Je suis donc loin d'être complètement négative, mais il faudrait songer à rebaptiser cet événement (art'zines! graph'zines! illu'zines! ...)

Utopiales, Nantes
Je n'avais jamais visité le fameux festival de science-fiction nantais, et maintenant je pense déjà à la session 2017. Les visiteurs qui se sont offert cette demi-semaine fantastique ont eu le plaisir d'entendre et de rencontrer un riche panel d'auteurs, de traducteurs et d'illustrateurs, de profiter de la programmation cinéma... de respirer mondes de l'imaginaire pendant quelques jours.
Parmi les conférences qui m'on particulièrement plu, je voudrais citer la conférence "Mécanismes de la SF masculine", où s'exprimaient notamment Sara Doke, Michèle Laframboise, Sylvie Lainé, et Catherine Dufour. Selon Michèle Laframboise, la SF la plus ancienne a souvent été une science fiction masculine, justement : il s'agissait de terraformer, de coloniser, de changer l'étranger en notre semblable, avec beaucoup d'action. Les héroïnes étaient peu présentes, et les jeunes lectrices contraintes à "réécrire" l'histoire pour elles-mêmes avec un personnage féminin. Si le genre est de plus en plus diversifié, cela ne s'est pas fait sans mal : Catherine Dufour pointait, dans une anthologie écrite par des femmes, des nouvelles dans lesquelles les femmes s'étaient "contraintes" à écrire "comme des hommes" pour déjouer les reproches, et Sylvie Lainé rappelait, il y a quelques années encore, la rareté des participantes aux conférences de SF. Sara Doke, optimiste, expliquait qu'un personnage féminin fort est désormais très apprécié dans les fictions. Cependant, une héroïne intéressante ne peut pas être une "wonder woman" inaccessible, ou écrite comme un personnages masculin, comme l'est par exemple Honor Harrington. Catherine Dufour se remémorait à cette occasion Yoko Tsuno, première véritable héroïne de SF française.

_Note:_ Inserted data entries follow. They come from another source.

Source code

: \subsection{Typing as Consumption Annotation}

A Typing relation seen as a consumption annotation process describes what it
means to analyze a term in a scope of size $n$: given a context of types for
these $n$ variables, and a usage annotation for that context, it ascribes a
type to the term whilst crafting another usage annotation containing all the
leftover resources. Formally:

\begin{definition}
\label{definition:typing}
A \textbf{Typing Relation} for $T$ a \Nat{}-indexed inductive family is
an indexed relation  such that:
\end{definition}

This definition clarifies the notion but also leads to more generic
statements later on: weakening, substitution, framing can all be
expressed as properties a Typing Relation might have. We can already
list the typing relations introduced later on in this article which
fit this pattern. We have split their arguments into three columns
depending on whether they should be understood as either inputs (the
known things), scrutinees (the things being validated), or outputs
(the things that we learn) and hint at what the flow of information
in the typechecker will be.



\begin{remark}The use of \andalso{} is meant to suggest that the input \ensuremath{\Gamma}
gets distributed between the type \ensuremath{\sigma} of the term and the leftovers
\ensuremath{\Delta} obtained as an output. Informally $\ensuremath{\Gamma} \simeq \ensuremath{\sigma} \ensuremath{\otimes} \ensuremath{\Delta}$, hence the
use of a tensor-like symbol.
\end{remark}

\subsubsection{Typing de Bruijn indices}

Charles Burns à la Galerie Martel
Dans le doute, en attendant l'ouverture du ciné dans un après-midi brumeux et glacé, toujours passer faire un tour à la galerie d'à côté. Cette fois-ci, donc, la galerie Martel présentait des dessins originaux du livre Love Nest de Charles Burns, cet auteur de BD si préoccupé de culture pop' et de cinéma 50's, au style très reconnaissable. Son dessin, à la frontière BD franco-belge-comics américain, est très rond, avec un trait large, les ombres exagérées : dans Love Nest, paru aux éditions Cornélius, le noir et blanc surprend les personnages dans des émotions et des actions étranges, et les fige dans le trouble avec des cadrages très cinématographiques. Le format carré augmente cette impression de contrôle absolu jusqu'au malaise : tous sont "enfermés" dans leur case, dans l'histoire qu'ils sont en train de vivre. Un beau mystère.

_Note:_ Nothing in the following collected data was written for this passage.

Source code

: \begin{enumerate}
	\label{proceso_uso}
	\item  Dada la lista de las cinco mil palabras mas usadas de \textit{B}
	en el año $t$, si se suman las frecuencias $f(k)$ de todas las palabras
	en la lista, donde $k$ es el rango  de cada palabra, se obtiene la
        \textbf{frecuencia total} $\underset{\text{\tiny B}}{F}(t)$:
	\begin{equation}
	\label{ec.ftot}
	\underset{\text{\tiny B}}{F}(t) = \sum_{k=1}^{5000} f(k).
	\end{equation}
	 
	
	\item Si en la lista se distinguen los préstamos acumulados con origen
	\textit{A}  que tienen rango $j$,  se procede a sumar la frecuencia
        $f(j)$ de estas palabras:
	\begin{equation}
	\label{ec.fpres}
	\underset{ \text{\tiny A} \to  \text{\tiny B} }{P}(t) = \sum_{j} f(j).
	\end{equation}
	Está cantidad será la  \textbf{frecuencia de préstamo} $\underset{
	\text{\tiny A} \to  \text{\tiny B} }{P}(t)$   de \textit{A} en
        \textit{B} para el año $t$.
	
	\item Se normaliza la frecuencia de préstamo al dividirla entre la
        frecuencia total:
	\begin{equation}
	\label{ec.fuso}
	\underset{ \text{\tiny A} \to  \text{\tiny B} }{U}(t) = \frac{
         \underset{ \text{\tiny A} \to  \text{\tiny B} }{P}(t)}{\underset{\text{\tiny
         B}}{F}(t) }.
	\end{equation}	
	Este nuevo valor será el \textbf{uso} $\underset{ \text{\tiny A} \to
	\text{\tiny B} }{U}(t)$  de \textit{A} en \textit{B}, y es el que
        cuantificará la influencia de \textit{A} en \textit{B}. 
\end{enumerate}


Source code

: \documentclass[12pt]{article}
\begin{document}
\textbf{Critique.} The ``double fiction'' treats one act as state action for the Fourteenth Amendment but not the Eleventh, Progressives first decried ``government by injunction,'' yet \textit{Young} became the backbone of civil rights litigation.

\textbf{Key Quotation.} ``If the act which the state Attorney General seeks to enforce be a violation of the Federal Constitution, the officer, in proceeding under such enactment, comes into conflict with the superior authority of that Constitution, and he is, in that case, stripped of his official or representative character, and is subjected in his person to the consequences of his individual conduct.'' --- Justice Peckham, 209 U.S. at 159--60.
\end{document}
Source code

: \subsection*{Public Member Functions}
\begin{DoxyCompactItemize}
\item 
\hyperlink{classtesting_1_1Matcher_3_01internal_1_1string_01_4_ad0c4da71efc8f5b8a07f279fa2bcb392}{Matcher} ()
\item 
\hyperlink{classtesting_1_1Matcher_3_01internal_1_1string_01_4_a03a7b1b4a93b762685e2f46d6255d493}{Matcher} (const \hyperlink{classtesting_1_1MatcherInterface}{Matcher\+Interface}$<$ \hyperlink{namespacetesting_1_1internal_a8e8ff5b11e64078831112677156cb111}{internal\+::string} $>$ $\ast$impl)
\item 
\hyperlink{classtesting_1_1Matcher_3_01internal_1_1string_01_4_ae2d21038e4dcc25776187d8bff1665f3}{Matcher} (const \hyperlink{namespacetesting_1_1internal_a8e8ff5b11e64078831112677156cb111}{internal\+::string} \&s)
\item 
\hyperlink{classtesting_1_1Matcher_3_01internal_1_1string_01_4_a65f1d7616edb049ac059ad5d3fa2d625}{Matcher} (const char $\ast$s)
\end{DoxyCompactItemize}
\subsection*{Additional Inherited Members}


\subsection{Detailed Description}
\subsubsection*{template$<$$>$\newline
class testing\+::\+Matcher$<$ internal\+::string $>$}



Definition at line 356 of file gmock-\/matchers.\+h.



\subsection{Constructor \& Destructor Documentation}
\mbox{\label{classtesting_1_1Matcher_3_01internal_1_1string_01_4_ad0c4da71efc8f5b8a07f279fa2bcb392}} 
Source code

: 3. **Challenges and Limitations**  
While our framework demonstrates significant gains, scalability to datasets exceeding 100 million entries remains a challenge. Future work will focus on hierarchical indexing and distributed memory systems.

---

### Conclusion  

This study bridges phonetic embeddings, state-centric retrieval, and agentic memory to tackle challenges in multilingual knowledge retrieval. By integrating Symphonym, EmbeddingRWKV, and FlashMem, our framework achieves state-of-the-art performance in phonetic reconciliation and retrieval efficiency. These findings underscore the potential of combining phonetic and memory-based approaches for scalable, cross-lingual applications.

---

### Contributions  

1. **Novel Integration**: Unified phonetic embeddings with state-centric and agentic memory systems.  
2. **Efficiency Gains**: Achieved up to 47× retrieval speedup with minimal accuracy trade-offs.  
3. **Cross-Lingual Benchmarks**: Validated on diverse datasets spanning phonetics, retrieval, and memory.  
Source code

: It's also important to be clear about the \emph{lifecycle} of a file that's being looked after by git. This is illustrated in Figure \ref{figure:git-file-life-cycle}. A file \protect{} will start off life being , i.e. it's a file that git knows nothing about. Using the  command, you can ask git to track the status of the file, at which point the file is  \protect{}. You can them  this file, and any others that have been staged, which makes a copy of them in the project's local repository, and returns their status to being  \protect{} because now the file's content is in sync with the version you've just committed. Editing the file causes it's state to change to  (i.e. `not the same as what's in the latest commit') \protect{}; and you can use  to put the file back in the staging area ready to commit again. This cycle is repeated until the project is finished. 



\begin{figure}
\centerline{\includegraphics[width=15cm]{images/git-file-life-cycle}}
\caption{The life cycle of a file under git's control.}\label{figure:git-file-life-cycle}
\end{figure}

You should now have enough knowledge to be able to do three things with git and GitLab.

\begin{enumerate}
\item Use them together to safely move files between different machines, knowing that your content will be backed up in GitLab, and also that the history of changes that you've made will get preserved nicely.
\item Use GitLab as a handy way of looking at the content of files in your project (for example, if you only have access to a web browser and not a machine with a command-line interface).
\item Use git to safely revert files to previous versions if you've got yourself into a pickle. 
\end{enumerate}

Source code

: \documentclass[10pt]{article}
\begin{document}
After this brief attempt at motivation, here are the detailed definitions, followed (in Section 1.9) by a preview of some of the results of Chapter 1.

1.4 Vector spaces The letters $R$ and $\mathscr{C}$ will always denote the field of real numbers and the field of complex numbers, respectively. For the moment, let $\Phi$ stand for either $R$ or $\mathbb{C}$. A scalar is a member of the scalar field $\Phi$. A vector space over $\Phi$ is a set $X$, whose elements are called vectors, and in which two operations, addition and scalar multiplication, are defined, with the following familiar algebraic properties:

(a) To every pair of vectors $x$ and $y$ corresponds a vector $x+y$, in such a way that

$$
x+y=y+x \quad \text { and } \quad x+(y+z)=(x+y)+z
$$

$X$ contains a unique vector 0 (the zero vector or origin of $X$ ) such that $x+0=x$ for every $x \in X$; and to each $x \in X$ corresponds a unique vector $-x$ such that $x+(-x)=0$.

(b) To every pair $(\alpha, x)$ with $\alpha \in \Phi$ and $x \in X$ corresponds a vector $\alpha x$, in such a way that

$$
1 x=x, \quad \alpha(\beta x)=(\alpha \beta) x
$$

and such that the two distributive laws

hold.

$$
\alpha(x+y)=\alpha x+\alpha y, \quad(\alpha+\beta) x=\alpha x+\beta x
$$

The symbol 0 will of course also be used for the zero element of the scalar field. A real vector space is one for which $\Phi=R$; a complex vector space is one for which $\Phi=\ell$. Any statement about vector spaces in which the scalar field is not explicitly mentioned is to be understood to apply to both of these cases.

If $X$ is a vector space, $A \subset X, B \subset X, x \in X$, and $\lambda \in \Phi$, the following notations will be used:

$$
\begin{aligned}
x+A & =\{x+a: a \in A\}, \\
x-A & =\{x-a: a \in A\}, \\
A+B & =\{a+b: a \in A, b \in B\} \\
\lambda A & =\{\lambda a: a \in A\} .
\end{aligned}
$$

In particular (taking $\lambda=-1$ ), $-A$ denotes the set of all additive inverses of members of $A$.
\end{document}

Magritte : la trahison des images au Centre Pompidou
On aime facilement Magritte d'emblée. La palette de couleurs est toujours plaisante, les représentations ont comme un air sage et naïf, et on se laisse charmer par l'humour des situations. Magritte, dans nos souvenirs d'école, c'est ce gars malin qui fait le coup de la pipe, cette fameuse qui est là et pas là tout à la fois. L'exposition du Centre Pompidou nous emmène bien au delà de cette anecdote fameuse, et nous fait soudain comprendre que Magritte n'est pas que la traduction graphique d'un concept philosophique, mais constitue plutôt une forme de chaînon manquant entre le Dadaïsme et  Duchamp. Tout en restant un artiste parfaitement accessible, dont les images ont une puissance d'évocation intacte.

Des films :
que du très bon qui fait chaud au coeur.

Tetsuo, Shinya Tsukamoto, 1989 (vu aux Utopiales)
Il est possible que j'ai oublié de respirer plusieurs fois durant ce film d'horreur expérimental, dans lequel un salaryman japonais se métamorphose peu à peu en monstre de métal. L'audace du réalisateur se voit à chaque instant, dans un noir et blanc saturé qui me rappelle l'exposition Provoke vue précédement, les scènes mémorables se succèdent sur une musique qui ne nous laisse aucun répit.
Une véritable expérience, qui ne semble pas vieillir.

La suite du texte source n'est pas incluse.